Giving Circles

A successful giving circles requires openness to meaningful learning opportunities, a willingness to share experiences and new ideas and the ability to collaborate with a diverse group of people, usually women.

There is no set formula for starting and operating a giving circle. Some people may want to adopt a casual and low key approach with the view to just getting going. Others may prefer to be more structured, with detailed research and planning. However, no matter which path you choose, there are a number of critical factors that are useful to think about as you set the circle up.

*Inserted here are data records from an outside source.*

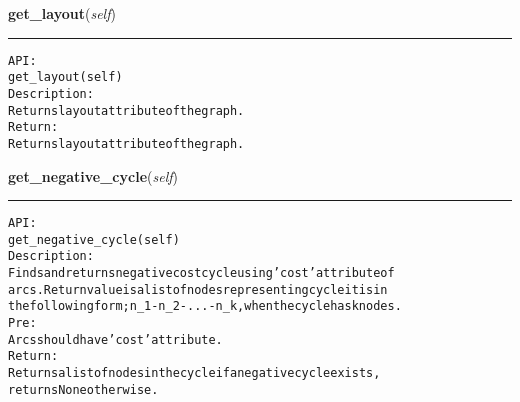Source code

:     \label{coinor:gimpy:graph:Graph:get_layout}

    \vspace{0.5ex}

\hspace{.8\funcindent}\begin{boxedminipage}{\funcwidth}

    \raggedright \textbf{get\_layout}(\textit{self})

    \vspace{-1.5ex}

    \rule{\textwidth}{0.5\fboxrule}
\setlength{\parskip}{2ex}
\begin{alltt}

API:
    get\_layout(self)
Description:
Returns layout attribute of the graph.
Return:
    Returns layout attribute of the graph.
\end{alltt}

\setlength{\parskip}{1ex}
    \end{boxedminipage}

    \label{coinor:gimpy:graph:Graph:get_negative_cycle}

    \vspace{0.5ex}

\hspace{.8\funcindent}\begin{boxedminipage}{\funcwidth}

    \raggedright \textbf{get\_negative\_cycle}(\textit{self})

    \vspace{-1.5ex}

    \rule{\textwidth}{0.5\fboxrule}
\setlength{\parskip}{2ex}
\begin{alltt}

API:
    get\_negative\_cycle(self)
Description:
    Finds and returns negative cost cycle using 'cost' attribute of
    arcs. Return value is a list of nodes representing cycle it is in
    the following form; n\_1-n\_2-...-n\_k, when the cycle has k nodes.
Pre:
    Arcs should have 'cost' attribute.
Return:
    Returns a list of nodes in the cycle if a negative cycle exists,
    returns None otherwise.
\end{alltt}

\setlength{\parskip}{1ex}
    \end{boxedminipage}

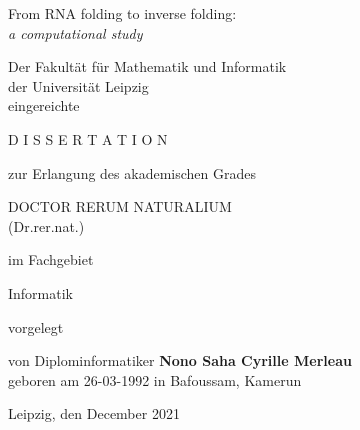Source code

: \thispagestyle{empty}
{\Large
\begin{center}
	From RNA folding to  inverse folding:\\
	\textit{a computational study}
\end{center}}
\vspace*{0.7cm}
\begin{center}
Der Fakult\"at f\"ur Mathematik und Informatik\\
der Universit\"at Leipzig\\
eingereichte
\end{center}
\vspace*{0.7cm}
\begin{center}
D I S S E R T A T I O N
\end{center}
\vspace*{0.7cm}
\begin{center}
zur Erlangung des akademischen Grades
\end{center}

\begin{center}
DOCTOR RERUM NATURALIUM\\
(Dr.rer.nat.)
\end{center}
\vspace*{0.5cm}
\begin{center}
im Fachgebiet 
\end{center}
\begin{center}
Informatik
\end{center}
\begin{center}
vorgelegt 
\end{center}
\vspace*{0.7cm}
\begin{center}
von Diplominformatiker \textbf{Nono Saha Cyrille Merleau}\\
geboren am 26-03-1992 \hspace{0em} in Bafoussam, Kamerun
\end{center}
\vspace{1cm}

\begin{center}
Leipzig, den {December 2021}
\end{center}

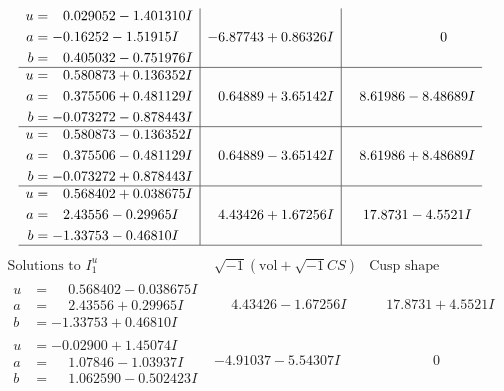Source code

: \documentclass[1p]{elsarticle_modified}
\theoremstyle{definition}
\newcommand{\I}{\sqrt{-1}}
\begin{document}
$$\begin{array}{c|c|c}
\begin{aligned}
u &= \phantom{-}0.029052 - 1.401310 I \\
a &= -0.16252 - 1.51915 I \\
b &= \phantom{-}0.405032 - 0.751976 I\end{aligned}
 & -6.87743 + 0.86326 I & \phantom{-0.000000 } 0 \\ \hline\begin{aligned}
u &= \phantom{-}0.580873 + 0.136352 I \\
a &= \phantom{-}0.375506 + 0.481129 I \\
b &= -0.073272 - 0.878443 I\end{aligned}
 & \phantom{-}0.64889 + 3.65142 I & \phantom{-}8.61986 - 8.48689 I \\ \hline\begin{aligned}
u &= \phantom{-}0.580873 - 0.136352 I \\
a &= \phantom{-}0.375506 - 0.481129 I \\
b &= -0.073272 + 0.878443 I\end{aligned}
 & \phantom{-}0.64889 - 3.65142 I & \phantom{-}8.61986 + 8.48689 I \\ \hline\begin{aligned}
u &= \phantom{-}0.568402 + 0.038675 I \\
a &= \phantom{-}2.43556 - 0.29965 I \\
b &= -1.33753 - 0.46810 I\end{aligned}
 & \phantom{-}4.43426 + 1.67256 I & \phantom{-}17.8731 - 4.5521 I\\
 \hline 
 \end{array}$$\newpage$$\begin{array}{c|c|c}  
\text{Solutions to }I^u_{1}& \I (\text{vol} + \sqrt{-1}CS) & \text{Cusp shape}\\
 \hline 
\begin{aligned}
u &= \phantom{-}0.568402 - 0.038675 I \\
a &= \phantom{-}2.43556 + 0.29965 I \\
b &= -1.33753 + 0.46810 I\end{aligned}
 & \phantom{-}4.43426 - 1.67256 I & \phantom{-}17.8731 + 4.5521 I \\ \hline\begin{aligned}
u &= -0.02900 + 1.45074 I \\
a &= \phantom{-}1.07846 - 1.03937 I \\
b &= \phantom{-}1.062590 - 0.502423 I\end{aligned}
 & -4.91037 - 5.54307 I & \phantom{-0.000000 } 0 \\ \hline\begin{aligned}

\end{aligned}
\end{array}$$
\end{document}
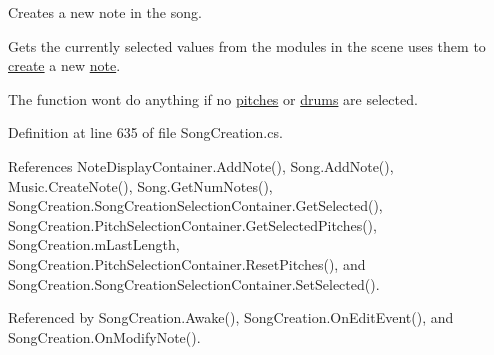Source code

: Creates a new note in the song. 

Gets the currently selected values from the modules in the scene uses them to \hyperlink{group___music_stat_func_gaaf74885e43eb623f64f961985fadcd08}{create} a new \hyperlink{group___music_structs_struct_music_1_1_combined_note}{note}.

The function won\textquotesingle{}t do anything if no \hyperlink{group___s_c_priv_var_gac32e68713b2b504807f52acef445df1c}{pitches} or \hyperlink{group___s_c_priv_var_ga3f1c71d8cabe505745220d728c6f97bc}{drums} are selected. 

Definition at line 635 of file Song\+Creation.\+cs.



References Note\+Display\+Container.\+Add\+Note(), Song.\+Add\+Note(), Music.\+Create\+Note(), Song.\+Get\+Num\+Notes(), Song\+Creation.\+Song\+Creation\+Selection\+Container.\+Get\+Selected(), Song\+Creation.\+Pitch\+Selection\+Container.\+Get\+Selected\+Pitches(), Song\+Creation.\+m\+Last\+Length, Song\+Creation.\+Pitch\+Selection\+Container.\+Reset\+Pitches(), and Song\+Creation.\+Song\+Creation\+Selection\+Container.\+Set\+Selected().



Referenced by Song\+Creation.\+Awake(), Song\+Creation.\+On\+Edit\+Event(), and Song\+Creation.\+On\+Modify\+Note().


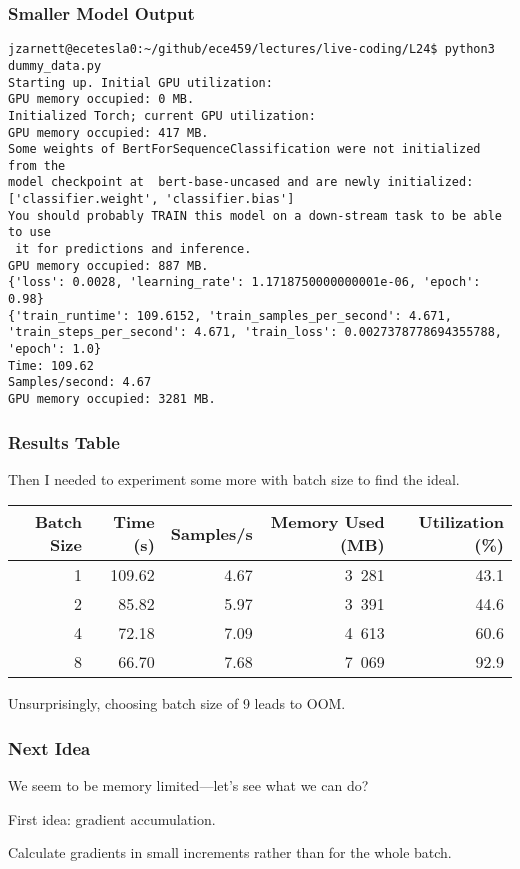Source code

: \begin{frame}[fragile]
\frametitle{Smaller Model Output}

{\scriptsize
\begin{verbatim}
jzarnett@ecetesla0:~/github/ece459/lectures/live-coding/L24$ python3 dummy_data.py 
Starting up. Initial GPU utilization:
GPU memory occupied: 0 MB.
Initialized Torch; current GPU utilization:
GPU memory occupied: 417 MB.
Some weights of BertForSequenceClassification were not initialized from the 
model checkpoint at  bert-base-uncased and are newly initialized: 
['classifier.weight', 'classifier.bias']
You should probably TRAIN this model on a down-stream task to be able to use
 it for predictions and inference.
GPU memory occupied: 887 MB.
{'loss': 0.0028, 'learning_rate': 1.1718750000000001e-06, 'epoch': 0.98}
{'train_runtime': 109.6152, 'train_samples_per_second': 4.671, 
'train_steps_per_second': 4.671, 'train_loss': 0.0027378778694355788, 'epoch': 1.0}
Time: 109.62
Samples/second: 4.67
GPU memory occupied: 3281 MB.
\end{verbatim}
}

\end{frame}

\begin{frame}
\frametitle{Results Table}

Then I needed to experiment some more with batch size to find the ideal.

\begin{center}
\begin{tabular}{r|r|r|r|r}
\textbf{Batch Size} & \textbf{Time (s)} & \textbf{Samples/s} & \textbf{Memory Used (MB)} & \textbf{Utilization (\%)} \\ \hline
1 & 109.62 & 4.67 & 3~281 & 43.1 \\
2 & 85.82 & 5.97 & 3~391 & 44.6 \\
4 & 72.18 & 7.09 & 4~613 & 60.6 \\
8 & 66.70 & 7.68 & 7~069 & 92.9 \\
\end{tabular}
\end{center}

Unsurprisingly, choosing batch size of 9 leads to OOM.

\end{frame}

\begin{frame}
\frametitle{Next Idea}

We seem to be memory limited---let's see what we can do?

First idea: \alert{gradient accumulation}. 

Calculate gradients in small increments rather than for the whole batch.

\end{frame}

The following ‘helpful hints’ have been developed to assist circle founders and members on their journey.

1

Finding Members

Don’t be hindered by the challenge of finding members. Whether it is a book group, regular lunch group, social or professional network, wine club or mothers’ group, it just requires the initiative from one passionate person to bring a group together and/or sow the seed. Some people decide to target a specific group of people they know who are interested in common issues. Others might propose the concept at the end of an interesting dinner party. In the US, there are even groups who bring single people together, such as The Spinsters of San Francisco www.sfspinsters.com

2

Purpose and Structure​

The first step in your journey is to bring together a group of interested members. These may be friends, family, work colleagues or respected people in your network who share similar interests and values. It is important at this stage to begin the process of agreeing on the aspirations of the group and how it might structure itself to achieve these. This includes resolution on the number of members in the circle, the size or range of financial contributions, potential areas of focus, time commitment and the decision-making process. Remember, the larger the group the greater the administrative needs.

Remaining true to the circle’s original purpose and structure is critical to its success and the ongoing engagement of members.

3

Goals and Commitment

Once the group starts to meet regularly it needs to establish what it will do – a mission, along with more specific goals and outcomes for what it wants to achieve. This is also the time to set meeting guidelines, agree on meeting venues, determine roles and responsibilities and discuss further learning opportunities that may be of interest.

All members of the circle should be given the opportunity to experience a range of roles and tasks. Rotating the chair or lead facilitator, performing minute taking, setting up sub groups to undertake further investigation, volunteering or mentoring on the group’s behalf help sustain passion and commitment to the common purpose.

At this stage it is beneficial to come up with a name for your giving circle. Be creative! In the US there are giving circles called Smart Women with Spare Change, Dining for Women, The Spinsters of San Francisco and Wine Ladies of Oshkosh, to name a few.

4

Managing Pooled Funds​​

All members of the giving circle are required to make an equal financial commitment on an annual basis. It is useful to agree on the amount at the start of each year to ensure there is clarity about the total funds available to invest.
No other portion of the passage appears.